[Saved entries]

※

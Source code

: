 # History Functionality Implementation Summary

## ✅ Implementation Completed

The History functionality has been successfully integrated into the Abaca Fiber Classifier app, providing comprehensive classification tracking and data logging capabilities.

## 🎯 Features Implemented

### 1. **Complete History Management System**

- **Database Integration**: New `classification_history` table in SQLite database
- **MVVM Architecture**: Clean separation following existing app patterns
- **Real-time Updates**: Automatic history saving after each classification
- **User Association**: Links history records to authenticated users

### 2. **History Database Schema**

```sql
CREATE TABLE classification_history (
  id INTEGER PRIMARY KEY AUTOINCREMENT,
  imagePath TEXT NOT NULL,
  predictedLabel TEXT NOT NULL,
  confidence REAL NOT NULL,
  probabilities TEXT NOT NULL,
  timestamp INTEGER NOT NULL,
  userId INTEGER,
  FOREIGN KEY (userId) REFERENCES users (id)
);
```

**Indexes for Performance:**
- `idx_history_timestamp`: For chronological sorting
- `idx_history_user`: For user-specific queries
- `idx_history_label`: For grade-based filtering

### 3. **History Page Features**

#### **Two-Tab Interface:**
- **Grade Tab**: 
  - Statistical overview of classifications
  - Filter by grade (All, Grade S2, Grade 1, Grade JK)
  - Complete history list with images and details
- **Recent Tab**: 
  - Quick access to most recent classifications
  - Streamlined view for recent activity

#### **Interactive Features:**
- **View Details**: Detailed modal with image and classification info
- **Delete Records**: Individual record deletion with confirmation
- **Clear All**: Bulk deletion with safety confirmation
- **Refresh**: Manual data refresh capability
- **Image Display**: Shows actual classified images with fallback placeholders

※

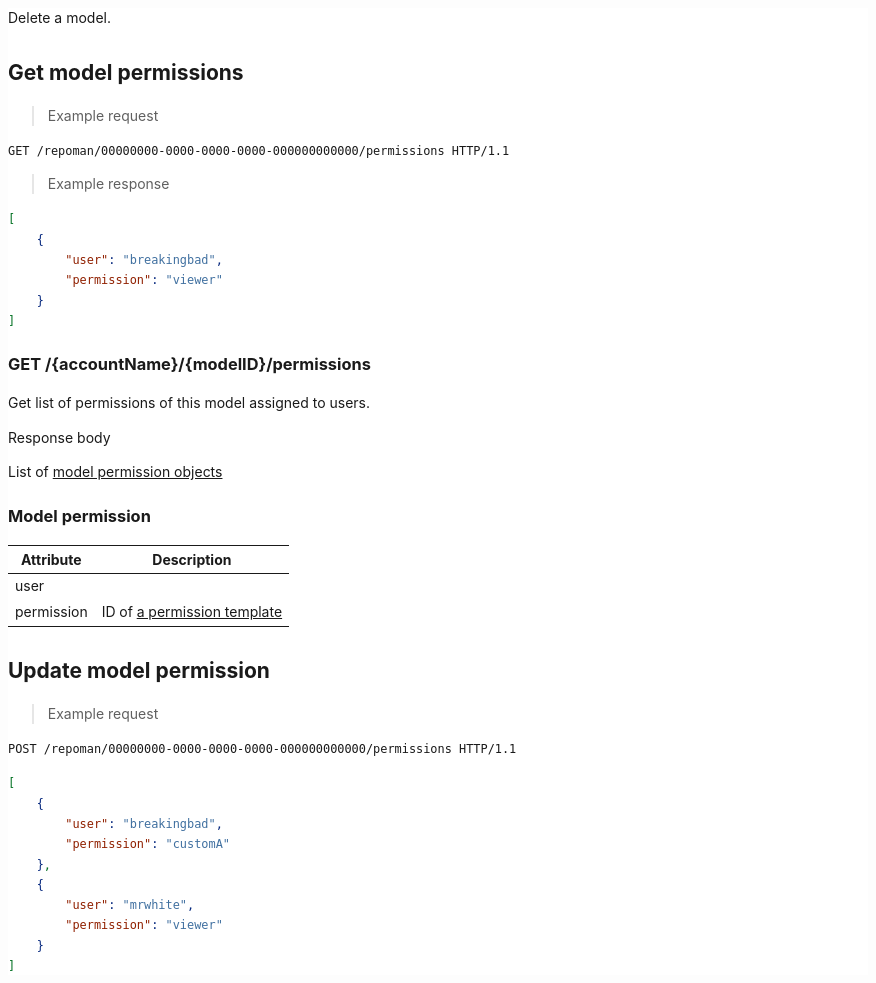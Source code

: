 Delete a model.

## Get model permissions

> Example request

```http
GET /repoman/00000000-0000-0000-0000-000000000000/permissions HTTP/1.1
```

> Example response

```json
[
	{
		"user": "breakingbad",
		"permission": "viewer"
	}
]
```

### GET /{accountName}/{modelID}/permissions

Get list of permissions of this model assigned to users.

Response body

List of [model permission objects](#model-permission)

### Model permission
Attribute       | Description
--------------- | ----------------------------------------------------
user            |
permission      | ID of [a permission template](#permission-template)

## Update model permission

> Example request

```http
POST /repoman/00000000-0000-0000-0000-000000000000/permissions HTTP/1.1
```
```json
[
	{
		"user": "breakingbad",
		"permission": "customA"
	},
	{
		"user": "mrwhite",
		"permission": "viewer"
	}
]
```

※

-- Assigned task --
Your answer should be one number: how many lines in the records above include "Implementation".

-- Task response --
2